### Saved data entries
---

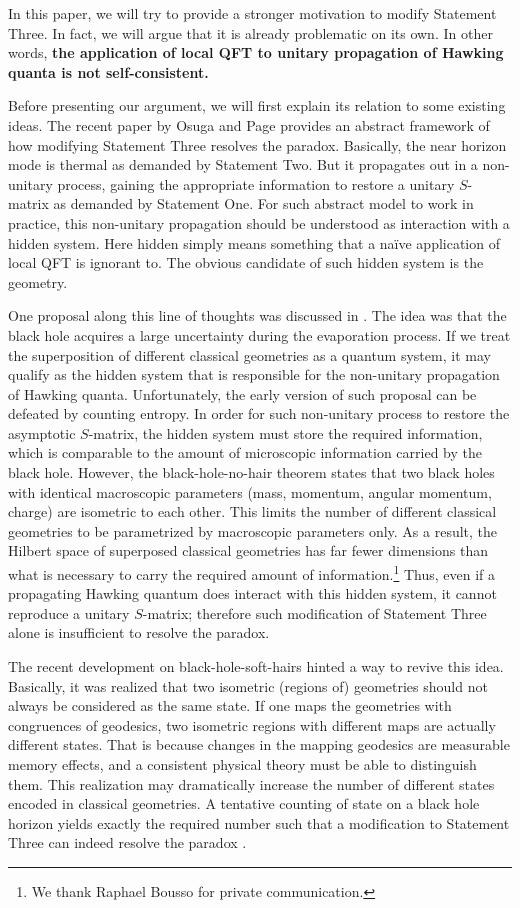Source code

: \documentclass[aps,showpacs,onecolumn,floats,prd,superscriptaddress,nofootinbib]{revtex4-1}
\begin{document}
In this paper, we will try to provide a stronger motivation to modify Statement Three. 
In fact, we will argue that it is already problematic on its own. 
In other words, {\bf the application of local QFT to unitary propagation of Hawking quanta is not self-consistent. } 

Before presenting our argument, we will first explain its relation to some existing ideas.
The recent paper by Osuga and Page \cite{OsuPag16} provides an abstract framework of how modifying Statement Three resolves the paradox.
Basically, the near horizon mode is thermal as demanded by Statement Two.
But it propagates out in a non-unitary process, gaining the appropriate information to restore a unitary $S$-matrix as demanded by Statement One. 
For such abstract model to work in practice, this non-unitary propagation should be understood as interaction with a hidden system.
Here hidden simply means something that a na\"ive application of local QFT is ignorant to.
The obvious candidate of such hidden system is the geometry.

One proposal along this line of thoughts was discussed in \cite{NomVar12}. 
The idea was that the black hole acquires a large uncertainty during the evaporation process. 
If we treat the superposition of different classical geometries as a quantum system, it may qualify as the hidden system that is responsible for the non-unitary propagation of Hawking quanta. 
Unfortunately, the early version of such proposal can be defeated by counting entropy.
In order for such non-unitary process to restore the asymptotic $S$-matrix, the hidden system must store the required information, which is comparable to the amount of microscopic information carried by the black hole.
However, the black-hole-no-hair theorem states that two black holes with identical macroscopic parameters (mass, momentum, angular momentum, charge) are isometric to each other. 
This limits the number of different classical geometries to be parametrized by macroscopic parameters only.
As a result, the Hilbert space of superposed classical geometries has far fewer dimensions than what is necessary to carry the required amount of information.\footnote{We thank Raphael Bousso for private communication.}
Thus, even if a propagating Hawking quantum does interact with this hidden system, it cannot reproduce a unitary $S$-matrix; therefore such modification of Statement Three alone is insufficient to resolve the paradox.

The recent development on black-hole-soft-hairs \cite{HawPer16} hinted a way to revive this idea.
Basically, it was realized that two isometric (regions of) geometries should not always be considered as the same state.
If one maps the geometries with congruences of geodesics, two isometric regions with different maps are actually different states.
That is because changes in the mapping geodesics are measurable memory effects, and a consistent physical theory must be able to distinguish them.
This realization may dramatically increase the number of different states encoded in classical geometries.
A tentative counting of state on a black hole horizon yields exactly the required number such that a modification to Statement Three can indeed resolve the paradox \cite{HawPer16}.
\end{document}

---

### Your objective
Every line above from the line with "Basically, the near" to the line with "But it propagates", both included, must be reproduced exactly, and no other line may appear.

### Answer to this exercise
Basically, the near horizon mode is thermal as demanded by Statement Two.
But it propagates out in a non-unitary process, gaining the appropriate information to restore a unitary $S$-matrix as demanded by Statement One. 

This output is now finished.